**WORK REQUEST:** Only one portion of the data is to be written out: from the line bearing "plans. Budgets live" through the line bearing "automatically gains inherited". Write it exactly as it appears.

(Stored data)
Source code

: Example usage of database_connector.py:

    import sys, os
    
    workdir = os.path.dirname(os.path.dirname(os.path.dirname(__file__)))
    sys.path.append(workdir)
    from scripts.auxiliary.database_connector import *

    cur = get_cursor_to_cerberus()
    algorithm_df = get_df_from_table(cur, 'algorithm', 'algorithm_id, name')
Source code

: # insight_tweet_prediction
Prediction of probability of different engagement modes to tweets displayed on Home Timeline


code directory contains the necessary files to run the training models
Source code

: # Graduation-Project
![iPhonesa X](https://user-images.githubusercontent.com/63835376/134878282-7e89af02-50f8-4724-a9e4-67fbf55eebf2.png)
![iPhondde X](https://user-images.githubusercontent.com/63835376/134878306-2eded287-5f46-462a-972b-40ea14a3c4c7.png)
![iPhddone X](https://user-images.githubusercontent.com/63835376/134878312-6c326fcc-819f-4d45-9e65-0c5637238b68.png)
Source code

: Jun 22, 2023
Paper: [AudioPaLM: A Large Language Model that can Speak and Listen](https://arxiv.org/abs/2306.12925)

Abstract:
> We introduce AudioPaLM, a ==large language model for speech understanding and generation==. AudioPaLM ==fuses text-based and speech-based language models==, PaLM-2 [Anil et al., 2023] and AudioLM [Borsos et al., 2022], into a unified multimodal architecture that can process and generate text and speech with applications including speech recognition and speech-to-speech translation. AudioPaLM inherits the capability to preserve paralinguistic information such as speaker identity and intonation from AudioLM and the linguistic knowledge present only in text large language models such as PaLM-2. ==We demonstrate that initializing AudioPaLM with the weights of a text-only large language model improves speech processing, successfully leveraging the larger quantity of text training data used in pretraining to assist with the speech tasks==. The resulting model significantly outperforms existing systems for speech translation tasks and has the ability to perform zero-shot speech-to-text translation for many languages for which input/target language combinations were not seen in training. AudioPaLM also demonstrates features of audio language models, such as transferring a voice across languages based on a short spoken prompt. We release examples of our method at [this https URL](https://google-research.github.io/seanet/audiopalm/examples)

...

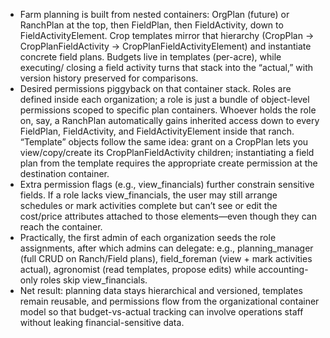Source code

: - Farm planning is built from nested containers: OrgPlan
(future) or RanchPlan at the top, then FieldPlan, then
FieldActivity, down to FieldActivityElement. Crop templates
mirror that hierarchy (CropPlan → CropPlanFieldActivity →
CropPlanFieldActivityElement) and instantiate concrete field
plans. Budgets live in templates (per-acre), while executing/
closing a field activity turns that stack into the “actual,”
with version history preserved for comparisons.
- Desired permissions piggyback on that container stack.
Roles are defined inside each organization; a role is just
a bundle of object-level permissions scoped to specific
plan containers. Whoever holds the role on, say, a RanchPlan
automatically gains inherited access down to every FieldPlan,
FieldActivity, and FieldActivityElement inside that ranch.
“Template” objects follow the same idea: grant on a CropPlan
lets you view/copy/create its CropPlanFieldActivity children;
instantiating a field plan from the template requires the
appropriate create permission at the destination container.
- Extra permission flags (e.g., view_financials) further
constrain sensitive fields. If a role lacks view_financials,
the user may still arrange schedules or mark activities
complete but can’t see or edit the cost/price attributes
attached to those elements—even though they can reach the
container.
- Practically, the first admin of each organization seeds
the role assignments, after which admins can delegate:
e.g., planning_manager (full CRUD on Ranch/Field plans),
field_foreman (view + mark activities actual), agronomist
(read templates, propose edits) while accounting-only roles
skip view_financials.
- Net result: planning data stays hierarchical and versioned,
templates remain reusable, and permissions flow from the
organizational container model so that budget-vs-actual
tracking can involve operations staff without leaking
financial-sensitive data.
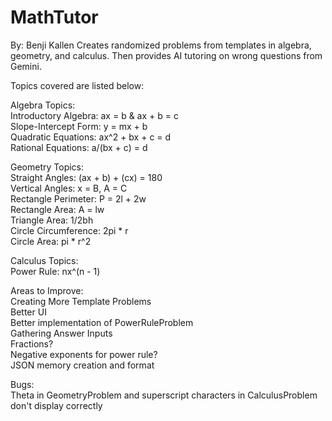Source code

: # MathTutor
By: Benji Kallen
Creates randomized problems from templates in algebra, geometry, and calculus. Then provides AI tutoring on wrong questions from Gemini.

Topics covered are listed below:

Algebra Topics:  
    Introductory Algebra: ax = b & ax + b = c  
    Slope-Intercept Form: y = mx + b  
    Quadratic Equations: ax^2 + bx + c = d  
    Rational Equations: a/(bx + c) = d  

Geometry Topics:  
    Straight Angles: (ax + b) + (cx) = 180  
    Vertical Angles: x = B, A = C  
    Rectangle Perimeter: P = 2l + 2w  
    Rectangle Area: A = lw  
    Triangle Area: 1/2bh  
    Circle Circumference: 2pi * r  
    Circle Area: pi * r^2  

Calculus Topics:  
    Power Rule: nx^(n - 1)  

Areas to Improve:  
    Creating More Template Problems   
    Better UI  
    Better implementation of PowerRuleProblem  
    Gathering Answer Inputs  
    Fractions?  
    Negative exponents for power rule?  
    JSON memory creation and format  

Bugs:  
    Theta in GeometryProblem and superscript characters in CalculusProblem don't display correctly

**TASK SOLUTION:**
plans. Budgets live in templates (per-acre), while executing/
closing a field activity turns that stack into the “actual,”
with version history preserved for comparisons.
- Desired permissions piggyback on that container stack.
Roles are defined inside each organization; a role is just
a bundle of object-level permissions scoped to specific
plan containers. Whoever holds the role on, say, a RanchPlan
automatically gains inherited access down to every FieldPlan,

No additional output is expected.